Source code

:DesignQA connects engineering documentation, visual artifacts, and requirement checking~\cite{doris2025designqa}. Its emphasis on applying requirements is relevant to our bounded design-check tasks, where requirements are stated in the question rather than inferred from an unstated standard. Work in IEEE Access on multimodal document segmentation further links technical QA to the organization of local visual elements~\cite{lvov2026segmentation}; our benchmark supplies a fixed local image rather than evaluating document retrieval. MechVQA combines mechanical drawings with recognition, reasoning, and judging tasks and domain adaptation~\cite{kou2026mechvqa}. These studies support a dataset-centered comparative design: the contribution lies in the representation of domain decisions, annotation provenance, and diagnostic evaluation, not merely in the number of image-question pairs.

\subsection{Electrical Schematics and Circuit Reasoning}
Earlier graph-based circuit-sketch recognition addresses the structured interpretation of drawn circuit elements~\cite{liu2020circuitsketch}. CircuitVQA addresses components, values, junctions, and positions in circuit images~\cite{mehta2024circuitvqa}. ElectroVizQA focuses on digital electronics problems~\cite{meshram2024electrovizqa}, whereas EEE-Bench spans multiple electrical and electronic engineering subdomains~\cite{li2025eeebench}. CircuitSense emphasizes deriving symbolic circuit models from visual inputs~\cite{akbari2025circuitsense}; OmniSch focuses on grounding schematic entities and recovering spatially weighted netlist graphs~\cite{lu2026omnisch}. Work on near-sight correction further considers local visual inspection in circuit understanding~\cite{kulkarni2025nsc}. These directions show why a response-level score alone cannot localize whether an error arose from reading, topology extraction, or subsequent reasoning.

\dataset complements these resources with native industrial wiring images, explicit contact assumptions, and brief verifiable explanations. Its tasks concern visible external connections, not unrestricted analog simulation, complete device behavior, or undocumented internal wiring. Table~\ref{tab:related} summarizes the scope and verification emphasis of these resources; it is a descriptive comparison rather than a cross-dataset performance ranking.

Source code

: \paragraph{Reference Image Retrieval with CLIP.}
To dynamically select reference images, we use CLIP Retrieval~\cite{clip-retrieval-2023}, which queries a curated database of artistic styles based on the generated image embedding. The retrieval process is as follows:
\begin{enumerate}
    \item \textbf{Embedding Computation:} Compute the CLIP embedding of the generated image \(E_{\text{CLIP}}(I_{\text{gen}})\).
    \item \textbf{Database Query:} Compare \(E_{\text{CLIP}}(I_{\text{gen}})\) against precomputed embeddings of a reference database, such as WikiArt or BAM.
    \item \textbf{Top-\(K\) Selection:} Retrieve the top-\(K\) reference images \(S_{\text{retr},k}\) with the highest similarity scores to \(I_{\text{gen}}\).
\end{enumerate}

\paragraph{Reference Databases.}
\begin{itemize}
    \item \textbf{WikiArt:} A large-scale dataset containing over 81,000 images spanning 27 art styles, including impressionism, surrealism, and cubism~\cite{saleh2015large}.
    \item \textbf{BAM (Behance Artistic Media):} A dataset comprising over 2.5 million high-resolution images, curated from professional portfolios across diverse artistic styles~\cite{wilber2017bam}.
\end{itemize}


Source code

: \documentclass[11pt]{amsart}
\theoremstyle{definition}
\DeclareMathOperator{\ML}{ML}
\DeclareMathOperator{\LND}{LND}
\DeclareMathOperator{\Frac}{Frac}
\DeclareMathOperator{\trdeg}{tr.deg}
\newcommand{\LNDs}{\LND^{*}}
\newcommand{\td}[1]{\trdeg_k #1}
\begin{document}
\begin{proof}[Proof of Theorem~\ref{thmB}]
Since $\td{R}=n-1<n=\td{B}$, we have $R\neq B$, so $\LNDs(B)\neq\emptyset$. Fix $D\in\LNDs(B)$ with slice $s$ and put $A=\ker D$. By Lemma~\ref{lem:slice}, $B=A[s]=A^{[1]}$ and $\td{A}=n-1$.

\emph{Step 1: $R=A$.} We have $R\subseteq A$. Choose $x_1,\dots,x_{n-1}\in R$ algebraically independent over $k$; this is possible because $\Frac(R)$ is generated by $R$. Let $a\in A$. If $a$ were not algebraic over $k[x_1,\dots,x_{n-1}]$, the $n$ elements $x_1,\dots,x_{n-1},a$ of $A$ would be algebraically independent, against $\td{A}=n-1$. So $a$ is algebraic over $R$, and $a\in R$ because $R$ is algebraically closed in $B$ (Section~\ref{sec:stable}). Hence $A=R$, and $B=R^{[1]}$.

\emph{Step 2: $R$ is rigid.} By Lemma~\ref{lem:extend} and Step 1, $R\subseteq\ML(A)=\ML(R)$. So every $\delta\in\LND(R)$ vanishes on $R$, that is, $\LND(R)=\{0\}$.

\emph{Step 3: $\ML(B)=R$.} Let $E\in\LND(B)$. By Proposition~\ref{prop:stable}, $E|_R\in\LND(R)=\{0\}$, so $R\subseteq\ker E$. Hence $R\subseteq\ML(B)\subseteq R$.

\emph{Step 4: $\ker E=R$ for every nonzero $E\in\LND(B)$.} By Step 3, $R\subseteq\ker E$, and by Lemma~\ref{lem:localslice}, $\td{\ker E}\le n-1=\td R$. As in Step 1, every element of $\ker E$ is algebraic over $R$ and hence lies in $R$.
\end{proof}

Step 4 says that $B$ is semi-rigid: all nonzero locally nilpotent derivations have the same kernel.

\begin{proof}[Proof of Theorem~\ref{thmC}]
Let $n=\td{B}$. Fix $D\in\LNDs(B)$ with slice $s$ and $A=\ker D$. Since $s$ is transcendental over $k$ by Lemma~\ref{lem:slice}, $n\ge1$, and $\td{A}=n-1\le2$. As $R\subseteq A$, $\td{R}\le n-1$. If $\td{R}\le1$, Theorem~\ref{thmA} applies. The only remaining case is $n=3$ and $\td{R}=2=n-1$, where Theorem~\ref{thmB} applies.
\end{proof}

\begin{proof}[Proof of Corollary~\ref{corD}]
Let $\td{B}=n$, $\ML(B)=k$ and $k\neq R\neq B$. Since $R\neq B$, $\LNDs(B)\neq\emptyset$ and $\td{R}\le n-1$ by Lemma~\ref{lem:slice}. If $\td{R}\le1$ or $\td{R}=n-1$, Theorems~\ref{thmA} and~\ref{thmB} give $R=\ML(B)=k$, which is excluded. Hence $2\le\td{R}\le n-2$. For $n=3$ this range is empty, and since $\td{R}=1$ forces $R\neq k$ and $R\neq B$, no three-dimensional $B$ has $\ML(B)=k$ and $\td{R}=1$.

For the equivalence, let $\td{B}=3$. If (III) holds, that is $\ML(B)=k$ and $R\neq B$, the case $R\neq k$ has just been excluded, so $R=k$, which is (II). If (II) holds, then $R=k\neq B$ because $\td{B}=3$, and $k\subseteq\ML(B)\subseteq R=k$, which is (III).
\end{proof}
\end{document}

*-*-*

WHAT YOU WILL DO – The lines above that include "excluded" should each be listed.

EXPECTED OUTPUT –
Let $\td{B}=n$, $\ML(B)=k$ and $k\neq R\neq B$. Since $R\neq B$, $\LNDs(B)\neq\emptyset$ and $\td{R}\le n-1$ by Lemma~\ref{lem:slice}. If $\td{R}\le1$ or $\td{R}=n-1$, Theorems~\ref{thmA} and~\ref{thmB} give $R=\ML(B)=k$, which is excluded. Hence $2\le\td{R}\le n-2$. For $n=3$ this range is empty, and since $\td{R}=1$ forces $R\neq k$ and $R\neq B$, no three-dimensional $B$ has $\ML(B)=k$ and $\td{R}=1$.
For the equivalence, let $\td{B}=3$. If (III) holds, that is $\ML(B)=k$ and $R\neq B$, the case $R\neq k$ has just been excluded, so $R=k$, which is (II). If (II) holds, then $R=k\neq B$ because $\td{B}=3$, and $k\subseteq\ML(B)\subseteq R=k$, which is (III).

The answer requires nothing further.